Zombie James
Banned
https://www.thestar.com/news/insigh...a-arrests-reveal-startling-racial-divide.html
I can't wait till next year when this stupidity and waste hopefully, finally stops, or at least gets significantly reduced. This garbage is one of the main reasons why I support legalization.
Black people with no history of criminal convictions have been three times more likely to be arrested by Toronto police for possession of small amounts of marijuana than white people with similar backgrounds, according to a Toronto Star analysis.
Theyve also been more likely to be detained for bail, the data shows.
The disparity is largely due to targeting of Black people by Toronto police, according to criminologists and defence lawyers interviewed by the Star, who note that surveys show little difference in marijuana use between Black and white people.
Anthony Morgan, a human rights lawyer and community activist, called the statistics another example of the failed war on drugs.
As Canada moves toward the legalization of marijuana, the Star examined 10 years worth of Toronto Police Service marijuana arrest and charge data, obtained in a freedom-of-information request.
From 2003 to 2013, Toronto police arrested 11,299 people whose skin colour was noted and who had no prior convictions for possessing up to 30 grams of marijuana.

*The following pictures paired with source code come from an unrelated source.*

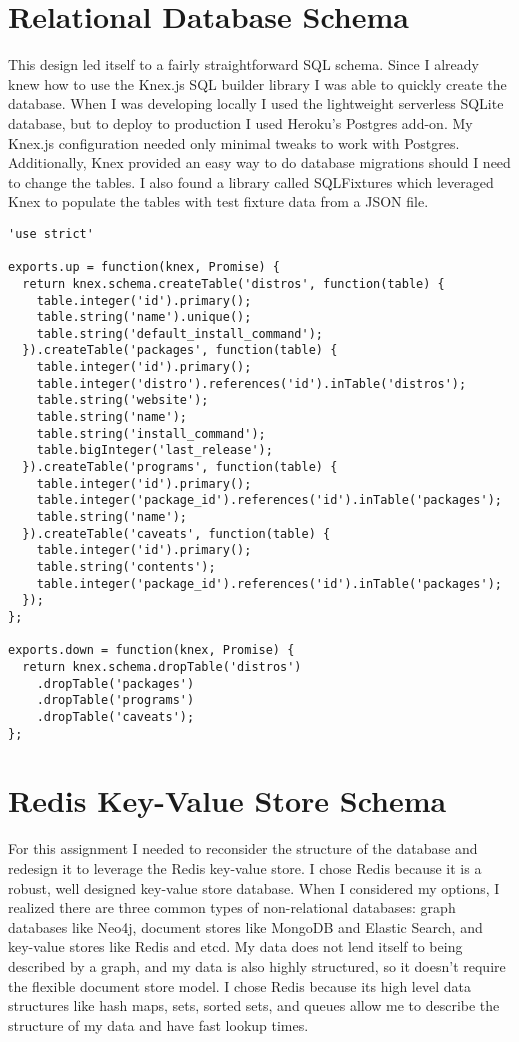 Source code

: \documentclass[12pt]{article}
\begin{document}
\section{Relational Database Schema}
This design led itself to a fairly straightforward SQL schema. Since I already knew how to use the Knex.js SQL builder library I was able to quickly create the database. When I was developing locally I used the lightweight serverless SQLite database, but to deploy to production I used Heroku's Postgres add-on. My Knex.js configuration needed only minimal tweaks to work with Postgres. Additionally, Knex provided an easy way to do database migrations should I need to change the tables. I also found a library called SQLFixtures which leveraged Knex to populate the tables with test fixture data from a JSON file.

\begin{lstlisting}
'use strict'

exports.up = function(knex, Promise) {
  return knex.schema.createTable('distros', function(table) {
    table.integer('id').primary();
    table.string('name').unique();
    table.string('default_install_command');
  }).createTable('packages', function(table) {
    table.integer('id').primary();
    table.integer('distro').references('id').inTable('distros');
    table.string('website');
    table.string('name');
    table.string('install_command');
    table.bigInteger('last_release');
  }).createTable('programs', function(table) {
    table.integer('id').primary();
    table.integer('package_id').references('id').inTable('packages');
    table.string('name');
  }).createTable('caveats', function(table) {
    table.integer('id').primary();
    table.string('contents');
    table.integer('package_id').references('id').inTable('packages');
  });
};

exports.down = function(knex, Promise) {
  return knex.schema.dropTable('distros')
    .dropTable('packages')
    .dropTable('programs')
    .dropTable('caveats');
};
\end{lstlisting}


\section{Redis Key-Value Store Schema}
For this assignment I needed to reconsider the structure of the database and redesign it to leverage the Redis key-value store. I chose Redis because it is a robust, well designed key-value store database. When I considered my options, I realized there are three common types of non-relational databases: graph databases like Neo4j, document stores like MongoDB and Elastic Search, and key-value stores like Redis and etcd. My data does not lend itself to  being described by a graph, and my data is also highly structured, so it doesn't require the flexible document store model. I chose Redis because its high level data structures like hash maps, sets, sorted sets, and queues allow me to describe the structure of my data and have fast lookup times.
\end{document}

These individuals were not on parole or probation when arrested.
According to how police recorded skin colour, 25.2 per cent of those people were Black, 52.8 per cent were white, 15.7 per cent were brown, and 6.3 per cent were categorized as other.
For Black people, the rate of arrest is significantly higher than their proportion of Torontos population in the 2006 census, which is 8.4 per cent. Whites represented 53.1 per cent of people in the city.
A third of the 40,635 marijuana charges during that decade 33.8 per cent were against Black people. The charges were for possession of no more than 30 grams, and for possession for the purpose of trafficking.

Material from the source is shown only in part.